I have a AGCO Challenger MT297 tractor. I bought it at an auction recently. The PTO will not engage. The lever goes in but nothing happens. Does anyone have any ideas or had this problem. There was another thread sometime back where a guy had a problem with his PTO. He was brushhogging and the PTO slowed and came to a stop, like something internal was slipping. Does anyone know if it has a clutch pack at the PTO? I have no books on it. Thanks, Craig


----------



## Country Boy (Mar 18, 2010)

Depending on the style of PTO used, it could be a mechanical clutch, or more likely, a hydraulically operated clutch. Have you asked at an AGCO dealer? Another thing that could be happening is that the splined shaft that runs the PTO off of the pressure plate of the main clutch could be stripped out. My 574's shaft was less than 1/8" from stripping out when I rebuilt the engine. The splines were worn 3/4 of the way through and would have stripped off down the road. That's a less likely scenario. I'd check to be sure the linkage is moving and adjusted properly, and see if you can get a service manual for the tractor.


----------



## craig6 (Jul 19, 2012)

Thanks Country. How many hours did your tractor have at that time? I haven't talked to any service guys yet or found a manual. Plan on tearing into it asap. I was hoping someone might have had this problem or new about it. Linkage seems to be working ok.


----------



## Country Boy (Mar 18, 2010)

My tractor had about 8,000 hours on it at the time. I think the problem was mainly caused by running the chopper and baler because both introduce shock loads in the drive line that could cause the splines to chatter. The PTO shaft on our 350 Utility sheared off internally once, causing the PTO to not work. I'm really not familiar with the tractor you have, so I can't give you any solid place to start looking. I did find a parts breakdown for AGCO equipment here: http://www.agcopartsbooks.com/PartsBooksN/login.aspx?region=NorthAmerica Click "View Books" by "Guest User" and you can put in your model number for the breakdown. Looks like the PTO clutch is in or near the bellhousing behind the main clutch. I hope you get it going soon!

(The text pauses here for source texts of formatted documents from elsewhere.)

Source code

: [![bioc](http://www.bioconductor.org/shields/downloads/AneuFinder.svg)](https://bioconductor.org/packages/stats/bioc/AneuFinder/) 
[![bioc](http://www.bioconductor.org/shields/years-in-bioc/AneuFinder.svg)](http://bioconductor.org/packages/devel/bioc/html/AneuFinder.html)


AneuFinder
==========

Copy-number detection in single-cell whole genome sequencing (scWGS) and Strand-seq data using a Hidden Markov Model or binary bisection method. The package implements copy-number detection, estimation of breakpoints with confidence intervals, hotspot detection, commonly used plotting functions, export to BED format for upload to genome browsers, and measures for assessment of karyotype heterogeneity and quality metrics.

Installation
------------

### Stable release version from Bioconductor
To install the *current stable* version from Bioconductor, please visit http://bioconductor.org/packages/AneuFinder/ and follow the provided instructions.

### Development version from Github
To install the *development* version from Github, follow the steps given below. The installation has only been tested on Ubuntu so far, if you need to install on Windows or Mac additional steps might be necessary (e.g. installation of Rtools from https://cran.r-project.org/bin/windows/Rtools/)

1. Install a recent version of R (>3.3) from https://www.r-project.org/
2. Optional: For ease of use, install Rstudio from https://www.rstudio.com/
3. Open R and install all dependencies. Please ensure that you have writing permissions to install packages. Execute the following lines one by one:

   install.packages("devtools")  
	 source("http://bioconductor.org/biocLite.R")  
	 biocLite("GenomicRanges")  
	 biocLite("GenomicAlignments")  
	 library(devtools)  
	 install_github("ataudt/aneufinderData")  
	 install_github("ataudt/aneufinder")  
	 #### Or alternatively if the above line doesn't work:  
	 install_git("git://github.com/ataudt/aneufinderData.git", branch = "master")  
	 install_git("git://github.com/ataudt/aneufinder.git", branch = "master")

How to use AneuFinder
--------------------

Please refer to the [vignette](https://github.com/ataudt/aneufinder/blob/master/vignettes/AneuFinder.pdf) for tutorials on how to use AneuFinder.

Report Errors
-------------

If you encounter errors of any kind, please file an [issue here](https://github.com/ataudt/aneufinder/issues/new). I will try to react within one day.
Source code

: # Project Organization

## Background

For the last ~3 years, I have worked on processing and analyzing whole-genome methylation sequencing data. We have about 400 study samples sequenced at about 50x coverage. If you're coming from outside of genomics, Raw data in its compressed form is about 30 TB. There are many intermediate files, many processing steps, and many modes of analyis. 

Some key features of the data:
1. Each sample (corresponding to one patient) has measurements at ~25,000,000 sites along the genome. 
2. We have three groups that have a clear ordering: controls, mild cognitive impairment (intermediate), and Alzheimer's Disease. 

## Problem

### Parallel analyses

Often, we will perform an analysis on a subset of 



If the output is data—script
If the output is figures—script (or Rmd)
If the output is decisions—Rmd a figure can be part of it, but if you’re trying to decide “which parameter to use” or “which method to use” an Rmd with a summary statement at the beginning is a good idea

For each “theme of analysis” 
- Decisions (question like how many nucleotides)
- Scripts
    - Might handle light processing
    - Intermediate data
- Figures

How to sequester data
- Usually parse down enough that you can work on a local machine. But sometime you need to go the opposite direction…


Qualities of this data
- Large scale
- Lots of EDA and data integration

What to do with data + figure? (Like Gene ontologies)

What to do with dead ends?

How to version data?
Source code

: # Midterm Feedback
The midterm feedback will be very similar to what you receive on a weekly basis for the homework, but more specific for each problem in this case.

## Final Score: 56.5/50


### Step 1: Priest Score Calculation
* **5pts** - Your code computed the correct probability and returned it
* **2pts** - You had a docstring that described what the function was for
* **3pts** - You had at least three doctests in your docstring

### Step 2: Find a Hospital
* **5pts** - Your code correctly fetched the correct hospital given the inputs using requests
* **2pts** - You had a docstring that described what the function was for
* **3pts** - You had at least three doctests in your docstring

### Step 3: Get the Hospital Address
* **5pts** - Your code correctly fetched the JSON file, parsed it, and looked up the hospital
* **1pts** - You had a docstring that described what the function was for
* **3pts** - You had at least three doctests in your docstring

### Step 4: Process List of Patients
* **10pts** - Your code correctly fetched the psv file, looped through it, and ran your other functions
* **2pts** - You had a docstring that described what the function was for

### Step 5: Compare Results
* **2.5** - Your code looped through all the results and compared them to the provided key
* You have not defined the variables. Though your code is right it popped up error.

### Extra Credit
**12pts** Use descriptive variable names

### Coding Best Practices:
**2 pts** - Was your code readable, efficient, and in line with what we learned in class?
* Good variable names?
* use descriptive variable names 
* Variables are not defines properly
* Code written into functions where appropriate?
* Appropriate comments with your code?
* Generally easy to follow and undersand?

One thing I noticed is that there is a section called "PTO Change" which shows a lever and a shifter fork for the PTO. Does that tractor have a dual speed PTO that you shift between? Could that be between speeds and not engaged? Could the shifter fork be broken and not engaging the gears or clutch? Something to look into I guess.


----------



## craig6 (Jul 19, 2012)

Thanks Country. I'll look into those things. This tractor has only 990 hours. So hopefully it's one of the simpler things.


----------